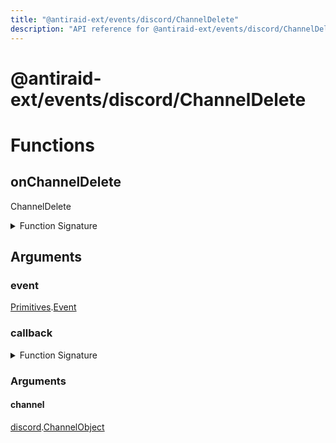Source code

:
 ```yaml
---
title: "@antiraid-ext/events/discord/ChannelDelete"
description: "API reference for @antiraid-ext/events/discord/ChannelDelete"
---
```


<div id="@antiraid-ext/events/discord/ChannelDelete"></div>

# @antiraid-ext/events/discord/ChannelDelete

<div id="Functions"></div>

# Functions

<div id="onChannelDelete"></div>

## onChannelDelete

ChannelDelete

<details>
<summary>Function Signature</summary>

```luau
--- ChannelDelete
function onChannelDelete(event: Primitives.Event, callback: (channel: discord.ChannelObject) -> ()) end
```

</details>

<div id="Arguments"></div>

## Arguments

<div id="event"></div>

### event

[Primitives](#module.Primitives).[Event](#Event)



<div id="callback"></div>

### callback

<details>
<summary>Function Signature</summary>

```luau
callback: (channel: discord.ChannelObject) -> ()
```

</details>

<div id="Arguments"></div>

### Arguments

<div id="channel"></div>

#### channel

[discord](#module.discord).[ChannelObject](#ChannelObject)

^^^^

*WORK ITEM*. Your answer should be a single number, which is the count of lines in the data above that include the word "ChannelObject".

*YOUR SOLUTION*. 3